In this article I share some observations I’ve had regarding the datetime2 data type’s storage size in SQL Server. Perhaps I will clarify some points about the actual storage size used by this data type when stored in a database.
In particular, I look at the following:
- Microsoft’s documentation
- Data stored in a variable
- Length in bytes using
DATALENGTH() - Length in bytes using
DATALENGTH()after converting to varbinary
- Length in bytes using
- Data stored in a database
- Length in bytes using
COL_LENGTH() - Length in bytes using
DBCC PAGE()
- Length in bytes using
Some of those seem to contradict each other, and you will see two different storage size amounts for the same value, depending on where you look.
A datetime2 value can show a different storage size, depending on whether it’s stored in a database, as a datetime2 variable, or converted to varbinary.
But there is a plausible explanation for this – it depends on where the precision is being stored.
During my research on this issue, I found Ronen Ariely’s in-depth article on how datetime2 is stored in the data file very informative, and it prompted me to run some similar tests in my own development environment and present them here.
Microsoft’s Documentation
First, let’s look at what the official documentation says.
Microsoft’s documentation on the datetime2 data type states that its storage size is as follows:
6 bytes for precision less than 3.
7 bytes for precision 3 or 4.
All other precision require 8 bytes. 1
But it qualifies the above table with the following statement:
1 The first byte of a datetime2 value stores the precision of the value, which means the actual storage required for a datetime2 value is the storage size indicated in the table above plus 1 additional byte to store the precision. This makes the maximum size of a datetime2 value 9 bytes – 1 byte stores precision plus 8 bytes for data storage at maximum precision.
So given the above information, the obvious conclusion to draw would be that the table could/(should?) be written as follows:
7 bytes for precision less than 3.
8 bytes for precision 3 or 4.
All other precision require 9 bytes.
That way, they wouldn’t need to qualify it with the extra information about precision.
But it’s not quite as simple as that.
Data Stored in a Variable
First, let’s store a datetime2 value in a variable and check its storage size. Then I’ll convert that value to varbinary and check it again.

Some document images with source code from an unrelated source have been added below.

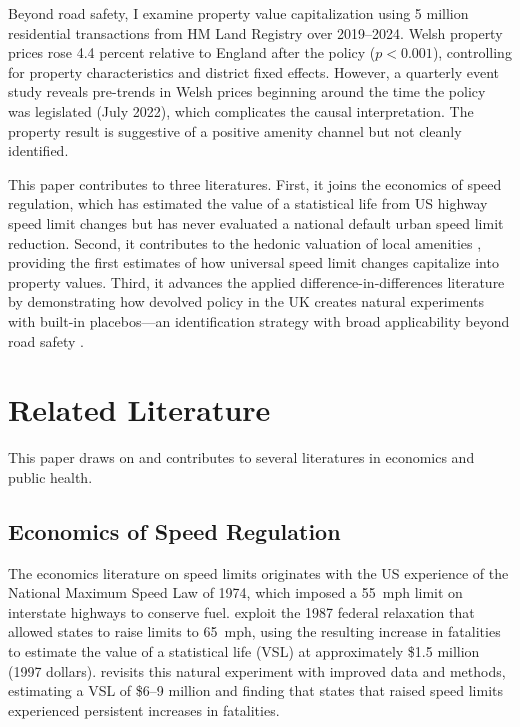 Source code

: \documentclass[12pt]{article}
\begin{document}
Beyond road safety, I examine property value capitalization using 5 million residential transactions from HM Land Registry over 2019--2024. Welsh property prices rose 4.4 percent relative to England after the policy ($p < 0.001$), controlling for property characteristics and district fixed effects. However, a quarterly event study reveals pre-trends in Welsh prices beginning around the time the policy was legislated (July 2022), which complicates the causal interpretation. The property result is suggestive of a positive amenity channel but not cleanly identified.

This paper contributes to three literatures. First, it joins the economics of speed regulation, which has estimated the value of a statistical life from US highway speed limit changes \citep{ashenfelter2004, vanbenthem2015} but has never evaluated a national default urban speed limit reduction. Second, it contributes to the hedonic valuation of local amenities \citep{rosen1974, chay2005, black1999}, providing the first estimates of how universal speed limit changes capitalize into property values. Third, it advances the applied difference-in-differences literature by demonstrating how devolved policy in the UK creates natural experiments with built-in placebos---an identification strategy with broad applicability beyond road safety \citep{callawaySantanna2021, goodmanbacon2021}.


\section{Related Literature}
\label{sec:literature}

This paper draws on and contributes to several literatures in economics and public health.

\subsection{Economics of Speed Regulation}

The economics literature on speed limits originates with the US experience of the National Maximum Speed Law of 1974, which imposed a 55~mph limit on interstate highways to conserve fuel. \citet{ashenfelter2004} exploit the 1987 federal relaxation that allowed states to raise limits to 65~mph, using the resulting increase in fatalities to estimate the value of a statistical life (VSL) at approximately \$1.5 million (1997 dollars). \citet{vanbenthem2015} revisits this natural experiment with improved data and methods, estimating a VSL of \$6--9 million and finding that states that raised speed limits experienced persistent increases in fatalities.
\end{document}
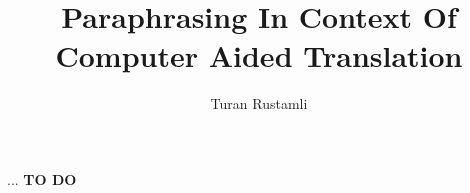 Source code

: \documentclass[msc,ai,logo,sansheadings]{infthesis}
\title{\bigskip \bigskip \bigskip \bigskip \bigskip \bigskip \bigskip Paraphrasing In Context Of \\ Computer Aided Translation}
\author{Turan Rustamli}
\begin{document}
\begin{preliminary}

\maketitle

\begin{acknowledgements}
... \textbf{TO DO}
\end{acknowledgements}

\standarddeclaration


\tableofcontents


\end{preliminary}









\appendix






\end{document}
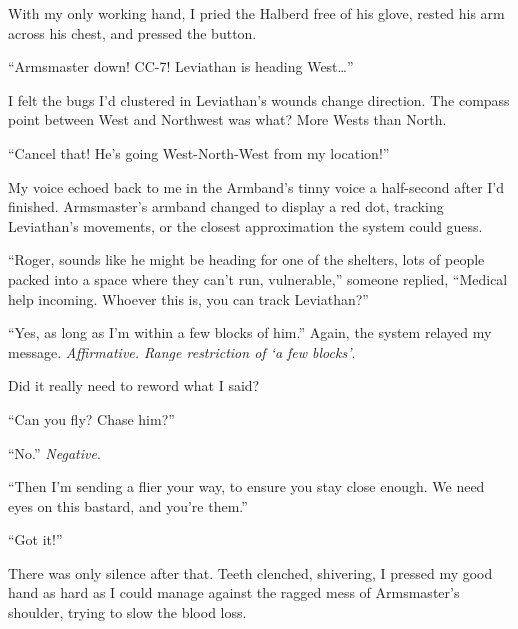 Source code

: With my only working hand, I pried the Halberd free of his glove, rested his arm across his chest, and pressed the button.



``Armsmaster down!  CC-7!  Leviathan is heading West\ldots''



I felt the bugs I'd clustered in Leviathan's wounds change direction.  The compass point between West and Northwest was what?  More Wests than North.



``Cancel that!  He's going West-North-West from my location!''



My voice echoed back to me in the Armband's tinny voice a half-second after I'd finished.  Armsmaster's armband changed to display a red dot, tracking Leviathan's movements, or the closest approximation the system could guess.



``Roger, sounds like he might be heading for one of the shelters, lots of people packed into a space where they can't run, vulnerable,'' someone replied, ``Medical help incoming.  Whoever this is, you can track Leviathan?''



``Yes, as long as I'm within a few blocks of him.''  Again, the system relayed my message. \emph{Affirmative.  Range restriction of `a few blocks'}.



Did it really need to reword what I said?



``Can you fly?  Chase him?''



``No.''  \emph{Negative}.



``Then I'm sending a flier your way, to ensure you stay close enough.  We need eyes on this bastard, and you're them.''



``Got it!''



There was only silence after that.  Teeth clenched, shivering, I pressed my good hand as hard as I could manage against the ragged mess of Armsmaster's shoulder, trying to slow the blood loss.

Length in Bytes using DATALENGTH
Here’s what happens if we use the DATALENGTH() function to return the number of bytes used for a datetime2(7) value:
DECLARE @d datetime2(7); SET @d = '2025-05-21 10:15:30.1234567'; SELECT @d AS 'Value', DATALENGTH(@d) AS 'Length in Bytes';
Result
+-----------------------------+-------------------+ | Value | Length in Bytes | |-----------------------------+-------------------| | 2025-05-21 10:15:30.1234567 | 8 | +-----------------------------+-------------------+
The value in this example has the maximum scale of 7 (because I declare the variable as datetime2(7)), and it returns a length of 8 bytes.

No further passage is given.